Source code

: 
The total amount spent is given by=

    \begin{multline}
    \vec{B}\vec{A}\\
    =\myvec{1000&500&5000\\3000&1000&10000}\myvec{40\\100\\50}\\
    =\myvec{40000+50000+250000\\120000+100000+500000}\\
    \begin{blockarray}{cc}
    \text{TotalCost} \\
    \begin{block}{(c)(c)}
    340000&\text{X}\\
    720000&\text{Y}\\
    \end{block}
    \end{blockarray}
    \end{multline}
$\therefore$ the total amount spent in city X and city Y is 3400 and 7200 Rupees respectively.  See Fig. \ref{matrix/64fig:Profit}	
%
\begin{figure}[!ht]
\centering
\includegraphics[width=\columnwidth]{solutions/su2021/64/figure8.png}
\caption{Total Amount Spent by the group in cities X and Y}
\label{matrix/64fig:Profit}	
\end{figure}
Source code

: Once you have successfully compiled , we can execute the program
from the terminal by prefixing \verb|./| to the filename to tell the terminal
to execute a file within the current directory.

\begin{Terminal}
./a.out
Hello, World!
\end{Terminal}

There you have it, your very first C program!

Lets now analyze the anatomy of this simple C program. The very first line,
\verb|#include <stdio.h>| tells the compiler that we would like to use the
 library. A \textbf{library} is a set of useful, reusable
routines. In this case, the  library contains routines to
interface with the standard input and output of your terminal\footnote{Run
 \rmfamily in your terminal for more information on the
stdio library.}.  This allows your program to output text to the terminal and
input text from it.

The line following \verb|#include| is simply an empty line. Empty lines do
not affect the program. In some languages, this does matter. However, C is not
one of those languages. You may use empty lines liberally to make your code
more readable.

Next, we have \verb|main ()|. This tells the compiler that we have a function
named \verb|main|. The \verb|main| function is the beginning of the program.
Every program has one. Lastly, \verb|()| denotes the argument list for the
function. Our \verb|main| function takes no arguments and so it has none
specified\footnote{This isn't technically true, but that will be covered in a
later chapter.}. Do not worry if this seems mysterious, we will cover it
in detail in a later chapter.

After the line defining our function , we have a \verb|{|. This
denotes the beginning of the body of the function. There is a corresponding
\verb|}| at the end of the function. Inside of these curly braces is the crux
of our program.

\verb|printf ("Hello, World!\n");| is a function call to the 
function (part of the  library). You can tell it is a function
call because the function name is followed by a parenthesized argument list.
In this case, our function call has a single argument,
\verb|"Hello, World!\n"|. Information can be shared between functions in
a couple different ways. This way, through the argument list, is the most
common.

■ **TASK DIRECTIONS**
The reply should hold only the lines from the beginning of the listing above through the line with "Next, we have", each one written exactly as it appears.

■ **WRITTEN ANSWER**
Source code

: 
The total amount spent is given by=

    \begin{multline}
    \vec{B}\vec{A}\\
    =\myvec{1000&500&5000\\3000&1000&10000}\myvec{40\\100\\50}\\
    =\myvec{40000+50000+250000\\120000+100000+500000}\\
    \begin{blockarray}{cc}
    \text{TotalCost} \\
    \begin{block}{(c)(c)}
    340000&\text{X}\\
    720000&\text{Y}\\
    \end{block}
    \end{blockarray}
    \end{multline}
$\therefore$ the total amount spent in city X and city Y is 3400 and 7200 Rupees respectively.  See Fig. \ref{matrix/64fig:Profit}	
%
\begin{figure}[!ht]
\centering
\includegraphics[width=\columnwidth]{solutions/su2021/64/figure8.png}
\caption{Total Amount Spent by the group in cities X and Y}
\label{matrix/64fig:Profit}	
\end{figure}
Source code

: Once you have successfully compiled , we can execute the program
from the terminal by prefixing \verb|./| to the filename to tell the terminal
to execute a file within the current directory.

\begin{Terminal}
./a.out
Hello, World!
\end{Terminal}

There you have it, your very first C program!

Lets now analyze the anatomy of this simple C program. The very first line,
\verb|#include <stdio.h>| tells the compiler that we would like to use the
 library. A \textbf{library} is a set of useful, reusable
routines. In this case, the  library contains routines to
interface with the standard input and output of your terminal\footnote{Run
 \rmfamily in your terminal for more information on the
stdio library.}.  This allows your program to output text to the terminal and
input text from it.

The line following \verb|#include| is simply an empty line. Empty lines do
not affect the program. In some languages, this does matter. However, C is not
one of those languages. You may use empty lines liberally to make your code
more readable.

Next, we have \verb|main ()|. This tells the compiler that we have a function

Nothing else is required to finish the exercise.